Teresa Scassa - Blog

Displaying items by tag: information privacy

Apologies for a somewhat longer than usual post - but the Supreme Court of Canada's decision in R. v. Bykovets both interesting and important....

The Supreme Court of Canada’s decision in R v. Bykovets is significant for two reasons. The first is that it affirms an understanding of privacy that is in keeping with the realities of contemporary and emerging technologies. The second is that it does so by the narrowest of margins, laying bare the tension between two very different ways of understanding privacy in a technological age. While this is a victory for privacy rights, it should leave celebrants in a sober mood.

The appellant Bykovets had been convicted of 14 offences relating to credit card fraud and unlawful credit card purchases. During their investigation, Calgary police approached Moneris, a third-party payment processing company, to obtain the IP address linked to specific fraudulent online purchases. Moneris complied with the request. Police then sought a production order to compel the relevant internet service provider (ISP) to provide the customer name and address (CNA) information associated with the IP address. With this information, they were able to obtain search warrants for the accused’s home. At trial, the appellant challenged these search warrants, arguing that when the police obtained his IP address from Moneris without a production order, they violated his right to privacy under the Canadian Charter of Rights and Freedoms. Bykovets was convicted. The trial judge found that there was no reasonable expectation of privacy in an IP address because an IP address on its own did not disclose a “biographical core” of information (at para 24). The majority of the Court of Appeal agreed with a strong dissent from Justice Veldhuis.

R v. Bykovets builds on the 2014 decision of the Supreme Court of Canada in R. v. Spencer. In Spencer, the Court tackled an issue that had bedeviled lower courts for several years, resulting in inconsistent decisions. The issue was whether there was a reasonable expectation of privacy in CNA information. Until Spencer, it was unclear whether police could simply ask ISPs for CNA information linked to an IP address without the need for a production order. The argument was that a person had no reasonable expectation of privacy in their name and address, and so police did not require judicial authorization to access it. The Supreme Court of Canada ruled in Spencer that a request for this information in a context where it would be linked to online activities raised a reasonable expectation of privacy. Bykovets addresses the issue of the status of the address itself – prior to its linkage with CNA information.

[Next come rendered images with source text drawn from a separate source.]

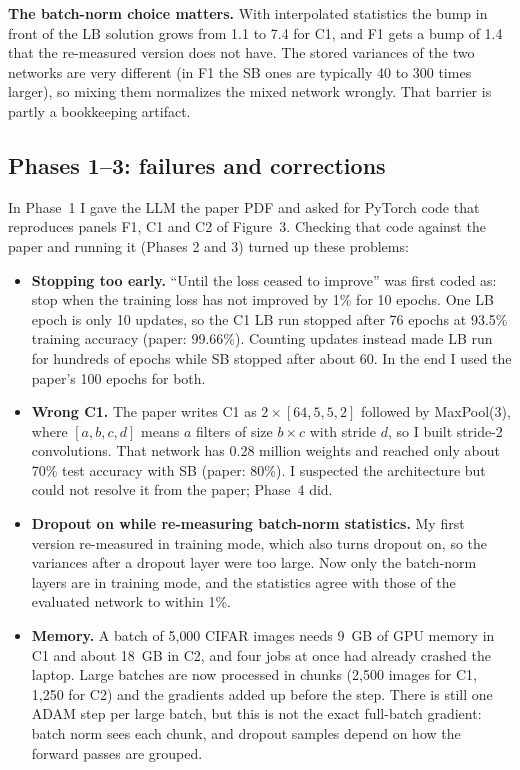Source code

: \textbf{The batch-norm choice matters.} With interpolated statistics the bump in front of the LB solution grows from 1.1 to 7.4 for C1, and F1 gets a bump of 1.4 that the re-measured version does not have. The stored variances of the two networks are very different (in F1 the SB ones are typically 40 to 300 times larger), so mixing them normalizes the mixed network wrongly. That barrier is partly a bookkeeping artifact.

\subsection{Phases 1--3: failures and corrections}
In Phase~1 I gave the LLM the paper PDF and asked for PyTorch code that reproduces panels F1, C1 and C2 of Figure~3. Checking that code against the paper and running it (Phases 2 and 3) turned up these problems:
\begin{itemize}
  \item \textbf{Stopping too early.} ``Until the loss ceased to improve'' was first coded as: stop when the training loss has not improved by 1\% for 10 epochs. One LB epoch is only 10 updates, so the C1 LB run stopped after 76 epochs at 93.5\% training accuracy (paper: 99.66\%). Counting updates instead made LB run for hundreds of epochs while SB stopped after about 60. In the end I used the paper's 100 epochs for both.
  \item \textbf{Wrong C1.} The paper writes C1 as $2\times[64,5,5,2]$ followed by MaxPool(3), where $[a,b,c,d]$ means $a$ filters of size $b\times c$ with stride $d$, so I built stride-2 convolutions. That network has 0.28 million weights and reached only about 70\% test accuracy with SB (paper: 80\%). I suspected the architecture but could not resolve it from the paper; Phase~4 did.
  \item \textbf{Dropout on while re-measuring batch-norm statistics.} My first version re-measured in training mode, which also turns dropout on, so the variances after a dropout layer were too large. Now only the batch-norm layers are in training mode, and the statistics agree with those of the evaluated network to within 1\%.
  \item \textbf{Memory.} A batch of 5{,}000 CIFAR images needs 9~GB of GPU memory in C1 and about 18~GB in C2, and four jobs at once had already crashed the laptop. Large batches are now processed in chunks (2{,}500 images for C1, 1{,}250 for C2) and the gradients added up before the step. There is still one ADAM step per large batch, but this is not the exact full-batch gradient: batch norm sees each chunk, and dropout samples depend on how the forward passes are grouped.
\end{itemize}

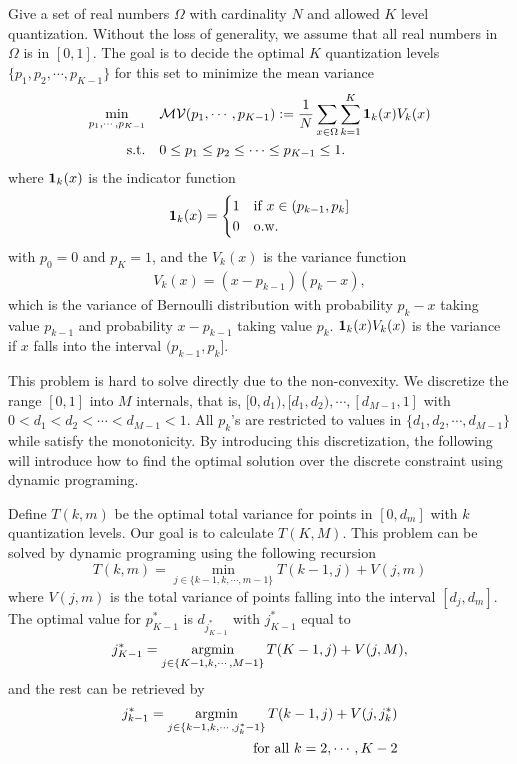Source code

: Give a set of real numbers $\Omega$ with cardinality $N$ and allowed $K$ level quantization. Without the loss of generality, we assume that all real numbers in $\Omega$ is in $[0, 1]$. The goal is to decide the optimal $K$ quantization levels $\{p_1, p_2, \cdots, p_{K-1}\}$ for this set to minimize the mean variance
\begin{align}
\nonumber \min_{p_1, \cdots, p_{K-1}}\quad & \mathcal{MV}(p_1,\cdots, p_{K-1}) := {1\over N}\sum_{x\in \Omega} \sum_{k=1}^K {\bf 1}_k(x)V_k(x)\\
\text{s.t.}\quad & 0\leq p_1\leq p_2 \leq \cdots \leq p_{K-1} \leq 1.
\label{eq:opt_Q}
\end{align}
where ${\bf 1}_k(x)$ is the indicator function
\[
{\bf 1}_k(x) = 
\begin{cases}
1 & \text{if}~x\in (p_{k-1}, p_k] \\
0 & \text{o.w.}
\end{cases}
\]
with $p_0=0$ and $p_K=1$, and the $V_k(x)$ is the variance function 
\begin{align}
V_k(x) = (x-p_{k-1})(p_k - x), \label{eq:var}
\end{align}
which is the variance of Bernoulli distribution with probability $p_k-x$ taking value $p_{k-1}$ and probability $x-p_{k-1}$ taking value $p_k$. ${\bf 1}_k(x)V_k(x)$ is the variance if $x$ falls into the interval $(p_{k-1}, p_k]$. 

This problem is hard to solve directly due to the non-convexity. We discretize the range $[0,1]$ into $M$ internals, that is, $[0,d_1), [d_1, d_2), \cdots, [d_{M-1}, 1]$ with $0< d_1<d_2<\cdots < d_{M-1}<1$. All $p_k$'s are restricted to values in $\{d_1, d_2, \cdots, d_{M-1}\}$ while satisfy the monotonicity. By introducing this discretization, the following will introduce how to find the optimal solution over the discrete constraint using dynamic programing.  

Define $T(k, m)$ be the optimal total variance for points in $[0, d_m]$ with $k$ quantization levels. Our goal is to calculate $T(K, M)$. This problem can be solved by dynamic programing using the following recursion
\[
T(k, m) = \min_{j\in \{k-1, k, \cdots, m-1\}} T(k-1,j) + V(j,m)
\]
where $V(j,m)$ is the total variance of points falling into the interval $[d_j, d_m]$. The optimal value for $p_{K-1}^*$ is $ d_{j^*_{K-1}}$ with $j^*_{K-1}$ equal to
\[
j^*_{K-1} = \operatorname*{argmin}_{j\in \{K-1, k, \cdots, M-1\}} T(K-1,j) + V(j,M),
\]
and the rest can be retrieved by 
\begin{align*}
j^*_{k-1} = \operatorname*{argmin}_{j\in \{k-1, k, \cdots, j^*_k-1\}} T(k-1, j) + V(j, j^*_k) \\
\text{for all}~k=2, \cdots, K-2
\end{align*}

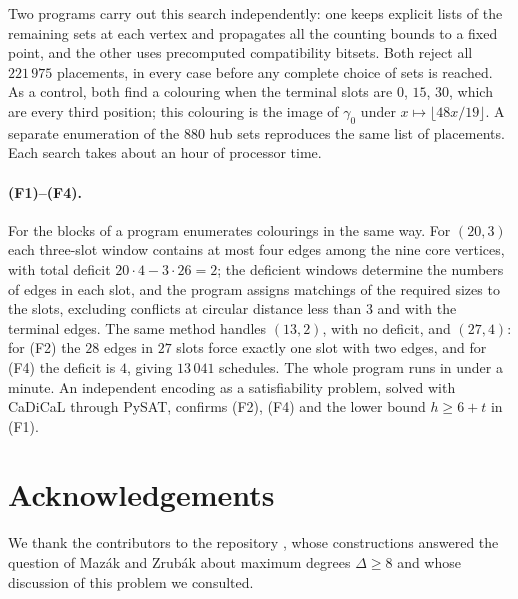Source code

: \documentclass[11pt,colorlinks]{charlie}
\begin{document}
Two programs carry out this search independently: one keeps explicit lists of the remaining sets at each vertex and propagates all the counting bounds to a fixed point, and the other uses precomputed compatibility bitsets. Both reject all $221\,975$ placements, in every case before any complete choice of sets is reached. As a control, both find a colouring when the terminal slots are $0$, $15$, $30$, which are every third position; this colouring is the image of $\gamma_0$ under $x\mapsto\lfloor48x/19\rfloor$. A separate enumeration of the $880$ hub sets reproduces the same list of placements. Each search takes about an hour of processor time.

\paragraph{(F1)--(F4).}
For the blocks of  a program enumerates colourings in the same way. For $(20,3)$ each three-slot window contains at most four edges among the nine core vertices, with total deficit $20\cdot4-3\cdot26=2$; the deficient windows determine the numbers of edges in each slot, and the program assigns matchings of the required sizes to the slots, excluding conflicts at circular distance less than $3$ and with the terminal edges. The same method handles $(13,2)$, with no deficit, and $(27,4)$: for (F2) the $28$ edges in $27$ slots force exactly one slot with two edges, and for (F4) the deficit is $4$, giving $13\,041$ schedules. The whole program runs in under a minute. An independent encoding as a satisfiability problem, solved with CaDiCaL through PySAT, confirms (F2), (F4) and the lower bound $h\ge6+t$ in (F1).

\section*{Acknowledgements}
We thank the contributors to the repository \cite{SC}, whose constructions answered the question of Mazák and Zrubák about maximum degrees $\Delta\ge8$ and whose discussion of this problem we consulted.
\end{document}
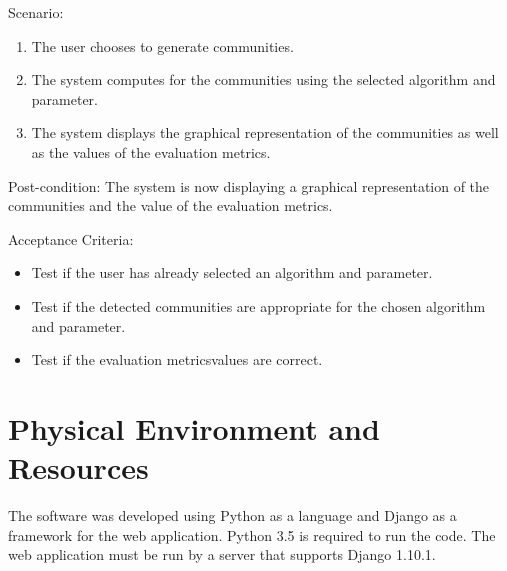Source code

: Scenario:
\begin{enumerate}
	\item The user chooses to generate communities.
	\item The system computes for the communities using the selected algorithm and parameter.
	\item The system displays the graphical representation of the communities as well as the values of the evaluation metrics.
\end{enumerate}


Post-condition: The system is now displaying a graphical representation of the communities and the value of the evaluation
metrics.


Acceptance Criteria:
\begin{itemize}
	\item Test if the user has already selected an algorithm and parameter.
	\item Test if the detected communities are appropriate for the chosen algorithm and parameter.
	\item Test if the evaluation metrics\vtick values are correct.
\end{itemize}


\section{Physical Environment and Resources}
The software was developed using Python as a language and Django as a framework for the web application. Python 3.5 is required to run the code. The web application must be run by a server that supports Django 1.10.1. 




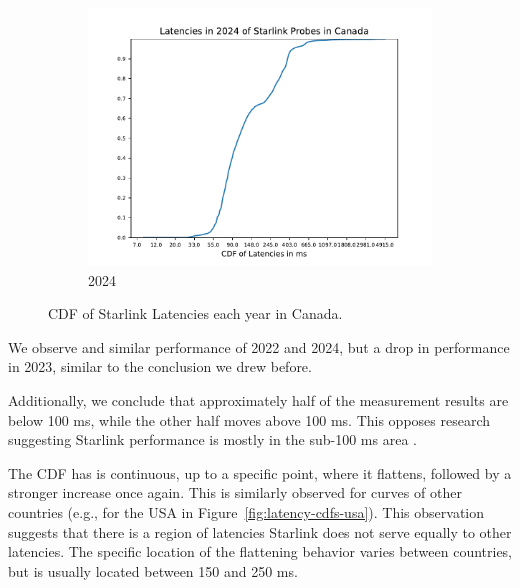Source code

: \begin{figure}
\begin{subfigure}[b]{0.3\linewidth}
		\includegraphics[width=\linewidth]{chapters/4-results/latency/img/cdf_latencies_in_2024_of_starlink_probes_in_canada.pdf}
		\caption{2024}
	\end{subfigure}
	\caption{CDF of Starlink Latencies each year in Canada.}
	\label{fig:latency-cdfs-canada}
\end{figure}

We observe and similar performance of 2022 and 2024, but a drop in performance
in 2023, similar to the conclusion we drew before.

Additionally, we conclude that approximately half of the measurement results
are below 100 ms, while the other half moves above 100 ms. This opposes
research suggesting Starlink performance is mostly in the sub-100 ms area
\cite{DBLP:conf/www/MohanFCBRMO24, DBLP:conf/icnp/LaiLL20,
	DBLP:journals/pacmnet/RamanVCSZ23, DBLP:conf/imc/MichelTGB22}.

The CDF has is continuous, up to a specific point, where it flattens, followed
by a stronger increase once again. This is similarly observed for curves of
other countries (e.g., for the USA in Figure~\ref{fig:latency-cdfs-usa}). This
observation suggests that there is a region of latencies Starlink does not
serve equally to other latencies. The specific location of the flattening
behavior varies between countries, but is usually located between 150 and 250
ms.

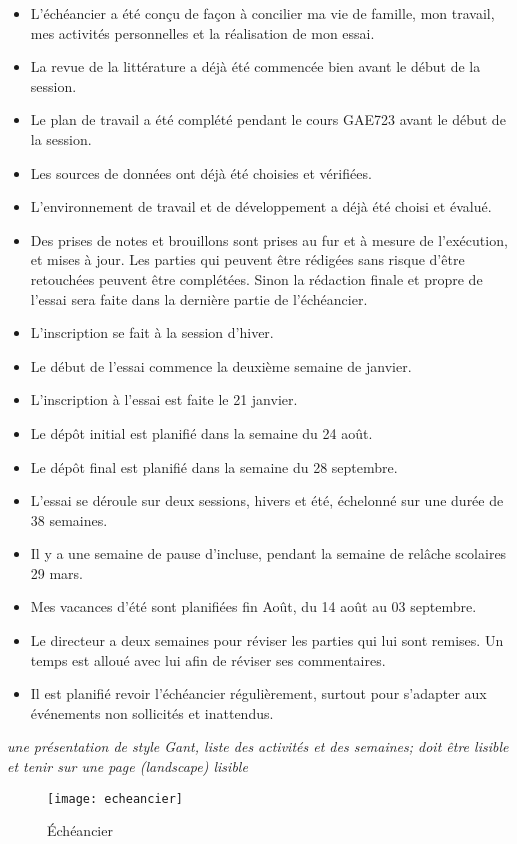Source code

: \begin{itemize}
 \item L'échéancier a été conçu de façon à concilier ma vie de famille, mon travail, mes activités personnelles et la réalisation de mon essai.
 \item La revue de la littérature a déjà été commencée bien avant le début de la session.
 \item Le plan de travail a été complété pendant le cours GAE723 avant le début de la session.
 \item Les sources de données ont déjà été choisies et vérifiées.
 \item L'environnement de travail et de développement a déjà été choisi et évalué.
 \item Des prises de notes et brouillons sont prises au fur et à mesure de l'exécution, et mises à jour. Les parties qui peuvent être rédigées sans risque d'être retouchées peuvent être complétées. Sinon la rédaction finale et propre de l'essai sera faite dans la dernière partie de l'échéancier.
 \item L'inscription se fait à la session d'hiver.
 \item Le début de l'essai commence la deuxième semaine de janvier.
 \item L'inscription à l’essai est faite le 21 janvier.
 \item Le dépôt initial est planifié dans la semaine du 24 août.
 \item Le dépôt final est planifié dans la semaine du 28 septembre.
 \item L'essai se déroule sur deux sessions, hivers et été, échelonné sur une durée de 38 semaines.
 \item Il y a une semaine de pause d'incluse, pendant la semaine de relâche scolaires 29 mars. 
 \item Mes vacances d'été sont planifiées fin Août, du 14 août au 03 septembre.
 \item Le directeur a deux semaines pour réviser les parties qui lui sont remises. Un temps est alloué avec lui afin de réviser ses commentaires. 
 \item Il est planifié revoir l'échéancier régulièrement, surtout pour s'adapter aux événements non sollicités et inattendus.
\end{itemize}
\textit{une présentation de style Gant, liste des activités et des semaines; doit être lisible et tenir sur une page (landscape) lisible}
\begin{landscape}
   \begin{figure}
      \centering
      \texttt{[image: echeancier]}
      \caption{Échéancier}
      \label{fig:planning}
   \end{figure}
\end{landscape}
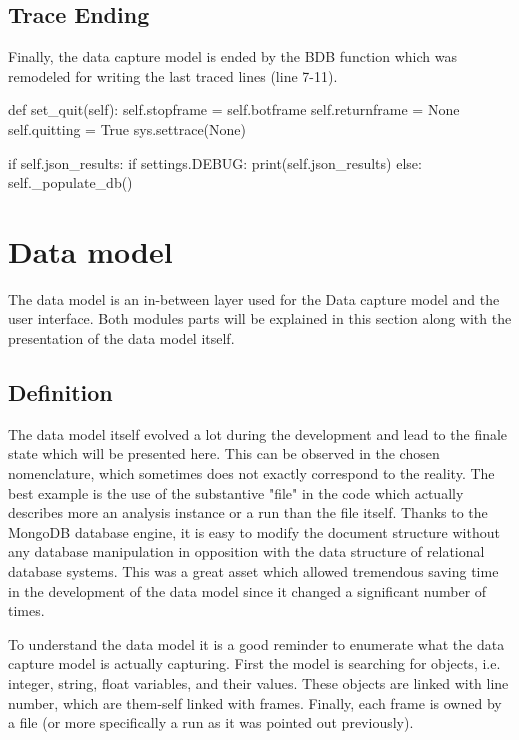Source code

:\subsection{Trace Ending}

Finally, the data capture model is ended by the  BDB function which was remodeled for writing the last traced lines (line 7-11).
\begin{python}
def set_quit(self):
    self.stopframe = self.botframe
    self.returnframe = None
    self.quitting = True
    sys.settrace(None)

    if self.json_results:
        if settings.DEBUG:
            print(self.json_results)
        else:
            self._populate_db()
\end{python}



\section{Data model}
The data model is an in-between layer used for the Data capture model and the user interface. Both modules parts will be explained in this section along with the presentation of the data model itself.

\subsection{Definition}
The data model itself evolved a lot during the development and lead to the finale state which will be presented here. This can be observed in the chosen nomenclature, which sometimes does not exactly correspond to the reality. The best example is the use of the substantive "file" in the code which actually describes more an analysis instance or a run than the file itself. Thanks to the MongoDB database engine, it is easy to modify the document structure without any database manipulation in opposition with the data structure of relational database systems. This was a great asset which allowed tremendous saving time in the development of the data model since it changed a significant number of times.

To understand the data model it is a good reminder to enumerate what the data capture model is actually capturing. First the model is searching for objects, i.e. integer, string, float variables, and their values. These objects are linked with line number, which are them-self linked with frames. Finally, each frame is owned by a file (or more specifically a run as it was pointed out previously).

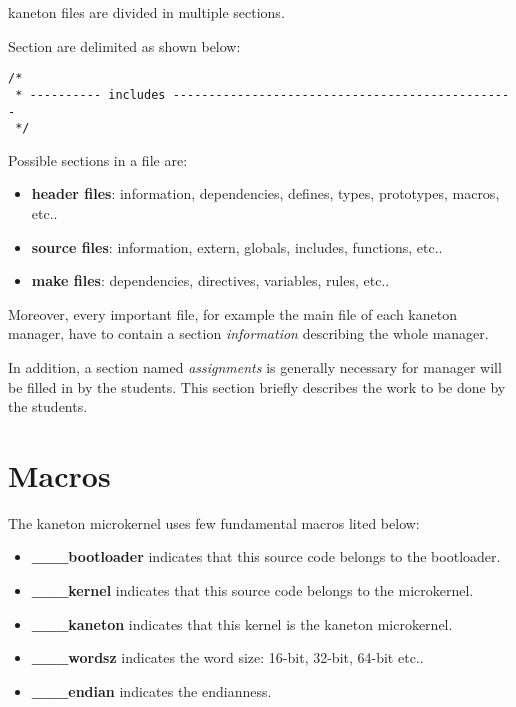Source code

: kaneton files are divided in multiple sections.

Section are delimited as shown below:

\begin{verbatim}
/*
 * ---------- includes ------------------------------------------------
 */
\end{verbatim}

Possible sections in a file are:

\begin{itemize}
  \item
    \textbf{header files}: information, dependencies, defines, types,
    prototypes, macros, etc..
  \item
    \textbf{source files}: information, extern, globals, includes,
    functions, etc..
  \item
    \textbf{make files}: dependencies, directives, variables, rules, etc..
\end{itemize}

Moreover, every important file, for example the main file of each
kaneton manager, have to contain a section \textit{information} describing
the whole manager.

In addition, a section named \textit{assignments} is generally necessary
for manager will be filled in by the students. This section briefly describes
the work to be done by the students.

%
%

\section{Macros}

The kaneton microkernel uses few fundamental macros lited below:

\begin{itemize}
  \item
    \textbf{\_\_\_bootloader} indicates that this source code belongs to
    the bootloader.
  \item
    \textbf{\_\_\_kernel} indicates that this source code belongs to the
    microkernel.
  \item
    \textbf{\_\_\_kaneton} indicates that this kernel is the kaneton
    microkernel.
  \item
    \textbf{\_\_\_wordsz} indicates the word size: 16-bit, 32-bit,
    64-bit etc..
  \item
    \textbf{\_\_\_endian} indicates the endianness.
\end{itemize}
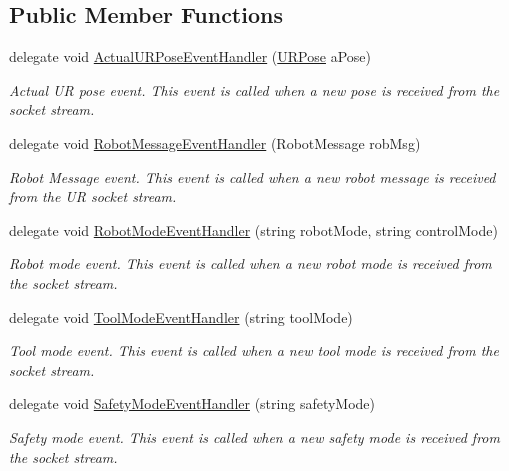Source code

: \subsection*{Public Member Functions}
\begin{DoxyCompactItemize}
\item 
delegate void \hyperlink{class_robo_library_1_1_analyzer_a232f56c61a30de1de9e27021bf5dc77b}{Actual\+U\+R\+Pose\+Event\+Handler} (\hyperlink{class_robo_library_1_1_u_r_pose}{U\+R\+Pose} a\+Pose)
\begin{DoxyCompactList}\small\item\em Actual UR pose event. This event is called when a new pose is received from the socket stream.\end{DoxyCompactList}\item 
delegate void \hyperlink{class_robo_library_1_1_analyzer_a985396dd045b907a73d7b627b9bd07dc}{Robot\+Message\+Event\+Handler} (Robot\+Message rob\+Msg)
\begin{DoxyCompactList}\small\item\em Robot Message event. This event is called when a new robot message is received from the UR socket stream.\end{DoxyCompactList}\item 
delegate void \hyperlink{class_robo_library_1_1_analyzer_aa1d0cf635115d275b8488aab662610fa}{Robot\+Mode\+Event\+Handler} (string robot\+Mode, string control\+Mode)
\begin{DoxyCompactList}\small\item\em Robot mode event. This event is called when a new robot mode is received from the socket stream.\end{DoxyCompactList}\item 
delegate void \hyperlink{class_robo_library_1_1_analyzer_a6d2960ef27111be171f8c9d6a7d2a058}{Tool\+Mode\+Event\+Handler} (string tool\+Mode)
\begin{DoxyCompactList}\small\item\em Tool mode event. This event is called when a new tool mode is received from the socket stream.\end{DoxyCompactList}\item 
delegate void \hyperlink{class_robo_library_1_1_analyzer_ae03a29ceaec0141398e05cba9cbfba4d}{Safety\+Mode\+Event\+Handler} (string safety\+Mode)
\begin{DoxyCompactList}\small\item\em Safety mode event. This event is called when a new safety mode is received from the socket stream.\end{DoxyCompactList}\item 

\end{DoxyCompactItemize}
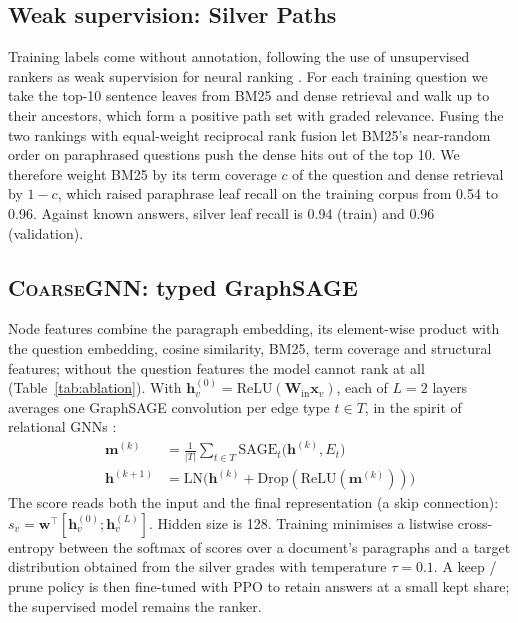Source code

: \documentclass[11pt]{article}
\newcommand{\coarse}{\textsc{CoarseGNN}}
\begin{document}
\subsection{Weak supervision: Silver Paths}
Training labels come without annotation, following the use of unsupervised rankers as weak supervision for neural ranking \citep{dehghani2017weak}. For each training question we take the top-10 sentence leaves from BM25 \citep{robertson2009bm25} and dense retrieval and walk up to their ancestors, which form a positive path set with graded relevance. Fusing the two rankings with equal-weight reciprocal rank fusion \citep{cormack2009rrf} let BM25's near-random order on paraphrased questions push the dense hits out of the top 10. We therefore weight BM25 by its term coverage $c$ of the question and dense retrieval by $1-c$, which raised paraphrase leaf recall on the training corpus from 0.54 to 0.96. Against known answers, silver leaf recall is 0.94 (train) and 0.96 (validation).

\subsection{\coarse{}: typed GraphSAGE}
Node features combine the paragraph embedding, its element-wise product with the question embedding, cosine similarity, BM25, term coverage and structural features; without the question features the model cannot rank at all (Table~\ref{tab:ablation}). With $\mathbf{h}^{(0)}_v = \mathrm{ReLU}(\mathbf{W}_{\mathrm{in}}\mathbf{x}_v)$, each of $L{=}2$ layers averages one GraphSAGE convolution \citep{hamilton2017graphsage} per edge type $t \in T$, in the spirit of relational GNNs \citep{schlichtkrull2018rgcn}:
\begin{align}
\mathbf{m}^{(k)} &= \tfrac{1}{|T|}\textstyle\sum_{t\in T}\mathrm{SAGE}_t\big(\mathbf{h}^{(k)}, E_t\big)\\
\mathbf{h}^{(k+1)} &= \mathrm{LN}\big(\mathbf{h}^{(k)} + \mathrm{Drop}(\mathrm{ReLU}(\mathbf{m}^{(k)}))\big)
\end{align}
The score reads both the input and the final representation (a skip connection): $s_v = \mathbf{w}^\top[\mathbf{h}^{(0)}_v; \mathbf{h}^{(L)}_v]$. Hidden size is 128. Training minimises a listwise cross-entropy \citep{cao2007listnet} between the softmax of scores over a document's paragraphs and a target distribution obtained from the silver grades with temperature $\tau{=}0.1$. A keep / prune policy is then fine-tuned with PPO \citep{schulman2017ppo} to retain answers at a small kept share; the supervised model remains the ranker.
\end{document}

Justice Karakatsanis, writing for a majority of the Supreme Court of Canada in Bykovets, emphasized the importance of a robust right to privacy in a data-driven society. The first line of her decision states: “The Internet has shifted much of the human experience from physical spaces to cyberspace” (at para 1). The IP address is a vital connector between online activities and the individual who engages in them. Justice Karakatsanis rejects an approach that assesses privacy rights in this information “based on police’s stated intention to use the information they gather in only one way” (at para 6), namely to obtain a production order to further link the IP address to an ISP who can provide the CNA information. In her view, the reasonable expectation of privacy must be understood according to a normative standard, which focuses on “what privacy should be – in a free, democratic and open society – balancing the individual’s right to be left alone against the community’s insistence on protection” (at para 7). In her view, an IP address can be linked to deeply personal information about online activities that can, on its own, reveal the identity of the individual even if a further production order for CNA information is not sought. According to Justice Karakatsanis, “an IP address is the first digital breadcrumb that can lead the state on the trail of an individual’s Internet activity” (at para 9). It is “the key that can lead the state through the maze of a user’s Internet activity and is the link through which intermediaries can volunteer that user’s information to the state.” (at para 13). She goes on to note that “[i]f s. 8 is to meaningfully protect the online privacy of Canadians in today’s overwhelmingly digital world, it must protect their IP addresses” (at para 28).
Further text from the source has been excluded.